> Your assignment
Copy out the entries that follow exactly, leaving every picture behind.

Given data START

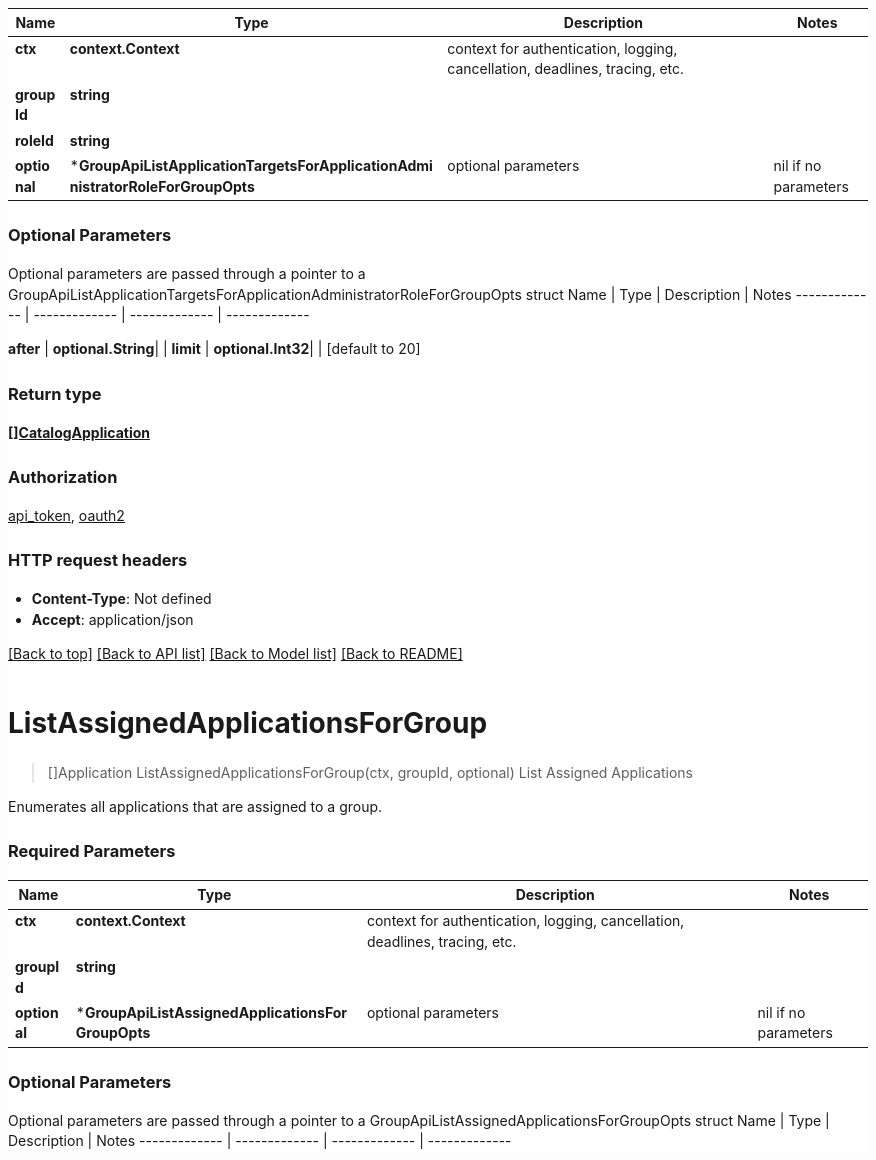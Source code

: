 Name | Type | Description  | Notes
------------- | ------------- | ------------- | -------------
 **ctx** | **context.Context** | context for authentication, logging, cancellation, deadlines, tracing, etc.
  **groupId** | **string**|  | 
  **roleId** | **string**|  | 
 **optional** | ***GroupApiListApplicationTargetsForApplicationAdministratorRoleForGroupOpts** | optional parameters | nil if no parameters

### Optional Parameters
Optional parameters are passed through a pointer to a GroupApiListApplicationTargetsForApplicationAdministratorRoleForGroupOpts struct
Name | Type | Description  | Notes
------------- | ------------- | ------------- | -------------


 **after** | **optional.String**|  | 
 **limit** | **optional.Int32**|  | [default to 20]

### Return type

[**[]CatalogApplication**](CatalogApplication.md)

### Authorization

[api_token](../README.md#api_token), [oauth2](../README.md#oauth2)

### HTTP request headers

 - **Content-Type**: Not defined
 - **Accept**: application/json

[[Back to top]](#) [[Back to API list]](../README.md#documentation-for-api-endpoints) [[Back to Model list]](../README.md#documentation-for-models) [[Back to README]](../README.md)

# **ListAssignedApplicationsForGroup**
> []Application ListAssignedApplicationsForGroup(ctx, groupId, optional)
List Assigned Applications

Enumerates all applications that are assigned to a group.

### Required Parameters

Name | Type | Description  | Notes
------------- | ------------- | ------------- | -------------
 **ctx** | **context.Context** | context for authentication, logging, cancellation, deadlines, tracing, etc.
  **groupId** | **string**|  | 
 **optional** | ***GroupApiListAssignedApplicationsForGroupOpts** | optional parameters | nil if no parameters

### Optional Parameters
Optional parameters are passed through a pointer to a GroupApiListAssignedApplicationsForGroupOpts struct
Name | Type | Description  | Notes
------------- | ------------- | ------------- | -------------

Given data END

> Answer to the exercise
Source code

: Name | Type | Description  | Notes
------------- | ------------- | ------------- | -------------
 **ctx** | **context.Context** | context for authentication, logging, cancellation, deadlines, tracing, etc.
  **groupId** | **string**|  | 
  **roleId** | **string**|  | 
 **optional** | ***GroupApiListApplicationTargetsForApplicationAdministratorRoleForGroupOpts** | optional parameters | nil if no parameters

### Optional Parameters
Optional parameters are passed through a pointer to a GroupApiListApplicationTargetsForApplicationAdministratorRoleForGroupOpts struct
Name | Type | Description  | Notes
------------- | ------------- | ------------- | -------------


 **after** | **optional.String**|  | 
 **limit** | **optional.Int32**|  | [default to 20]

### Return type

[**[]CatalogApplication**](CatalogApplication.md)

### Authorization

[api_token](../README.md#api_token), [oauth2](../README.md#oauth2)

### HTTP request headers

 - **Content-Type**: Not defined
 - **Accept**: application/json

[[Back to top]](#) [[Back to API list]](../README.md#documentation-for-api-endpoints) [[Back to Model list]](../README.md#documentation-for-models) [[Back to README]](../README.md)

# **ListAssignedApplicationsForGroup**
> []Application ListAssignedApplicationsForGroup(ctx, groupId, optional)
List Assigned Applications

Enumerates all applications that are assigned to a group.

### Required Parameters

Name | Type | Description  | Notes
------------- | ------------- | ------------- | -------------
 **ctx** | **context.Context** | context for authentication, logging, cancellation, deadlines, tracing, etc.
  **groupId** | **string**|  | 
 **optional** | ***GroupApiListAssignedApplicationsForGroupOpts** | optional parameters | nil if no parameters

### Optional Parameters
Optional parameters are passed through a pointer to a GroupApiListAssignedApplicationsForGroupOpts struct
Name | Type | Description  | Notes
------------- | ------------- | ------------- | -------------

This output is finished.